UK Defense Modernization Policy Still Up in the Air
Future Combat Air Strategy could include “system of systems” with multiple types of aircraft, swarms of drones, and other advanced concepts.
E-3D Sentry AEW&C

The Farnborough Airshow opens today with the British government yet to publish its “Modernising Defence Programme (MDP),” as previously expected. But the UK’s future Combat Air Strategy, which is an important part of the MDP, might be revealed this week at the show by government ministers. There might also be some indication of whether the Royal Air Force (RAF) will upgrade or replace its Airborne Early Warning and Control (AEW&C) fleet.


The MDP is in essence yet another review of what operations and acquisitions are affordable. A five-year plan set out in 2015 has proved unachievable, and UK Defence Secretary Gavin Williamson has been lobbying hard for extra resources. But with Whitehall consumed by the Brexit issue and other funding priorities, he might not succeed.  


At last week’s Air Power Conference in London, Britain's military leadership was also justifying the MDP as a timely and required update. “The threats we identified in 2015 have diversified, proliferated and intensified rather more rapidly than we anticipated,” Gen. Sir Nick Carter, chief of the defense staff, told delegates. “Increasingly assertive and aggressive states are utilizing techniques below the threshold of what we would once have called conventional war,” he continued, in an obvious reference to Russia. Meanwhile, the threat of terrorism from violent extremist organizations remains, he noted.


Carter looked forward to the MDP placing UK defense “on a more sustainable footing” with properly defined "jointery" between the armed services and their domains. Chief of the Air Staff Sir Stephen Hillier made similar points, but clearly called for more spending on the Royal Air Force (RAF) “to build more resilience, more strength in depth, into a current front-line which is already exceptionally busy and hard-pressed.”


Hillier also talked of the need to consider next-generation combat air capability, beyond the Lockheed Martin F-35 now entering RAF service. The UK has world-class capabilities in platforms, propulsion, sensors, weapons, and system integration, he claimed. Speaking to journalists on the sidelines of the Air Power Conference, he said the UK is “not going to follow where other nations go…we are going to draw them to us.”

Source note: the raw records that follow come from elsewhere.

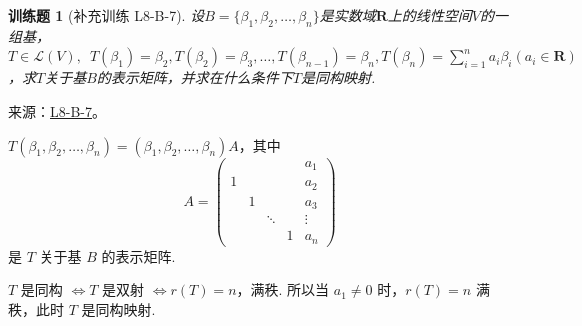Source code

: \documentclass[12pt,fontset=fandol]{ctexart}
\newtheorem{exercise}{训练题}[section]
\begin{document}
\begin{exercise}[补充训练 L8-B-7]\label{prob:L8-B-7}
设$B=\{\beta_1,\beta_2,\ldots,\beta_n\}$是实数域$\mathbf{R}$上的线性空间$V$的一组基，$T \in \mathcal{L}(V),\enspace T(\beta_1)=\beta_2,T(\beta_2)=\beta_3,\ldots,T(\beta_{n-1}) = \beta_n,T(\beta_n)=\displaystyle\sum_{i=1}^{n}a_i\beta_i(a_i \in \mathbf{R})$，求$T$关于基$B$的表示矩阵，并求在什么条件下$T$是同构映射.
\end{exercise}
\noindent 来源：\href{https://github.com/yhwu-is/Linear-Algebra-Left-Undone/blob/new/%E8%AE%B2%E4%B9%89/%E4%B8%93%E9%A2%98/8%20%E7%9B%B8%E6%8A%B5%E6%A0%87%E5%87%86%E5%BD%A2.tex}{L8-B-7}。
\begin{solve}
$ T(\beta_1, \beta_2, \ldots, \beta_n) = (\beta_1, \beta_2, \ldots, \beta_n)A $，其中
            \[ A = \begin{pmatrix}
                      &   &        &   & a_1    \\
                    1 &   &        &   & a_2    \\
                      & 1 &        &   & a_3    \\
                      &   & \ddots &   & \vdots \\
                      &   &        & 1 & a_n
                \end{pmatrix} \]
            是 $ T $ 关于基 $ B $ 的表示矩阵.

            $ T $ 是同构 $ \iff T $ 是双射 $ \iff r(T) = n $，满秩. 所以当 $ a_1 \neq 0 $ 时，$ r(T) = n $ 满秩，此时 $ T $ 是同构映射.
\end{solve}
\end{document}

This was a reference to the developing Franco-German political and industrial alliance for a Future Combat Air System (FCAS). Only last week, Dirk Hoke, the head of Airbus Defence and Space, said the UK could only join such an effort “once Brexit is clarified.” The maneuvering will continue this week at the Farnborough show—if the government makes a meaningful statement about the UK Combat Air Strategy.


But what would an FCAS look like? Hoke and others have referred to a “system of systems” involving multiple types of aircraft, swarms of drones controlled by artificial intelligence, and other advanced concepts. Of note, Hillier made clear for the first time the RAF believes an FCAS must be manned. “People have realized that it’s not that easy to [go unmanned] in demanding and contested environments,” he said. There are also moral and ethical issues, he added.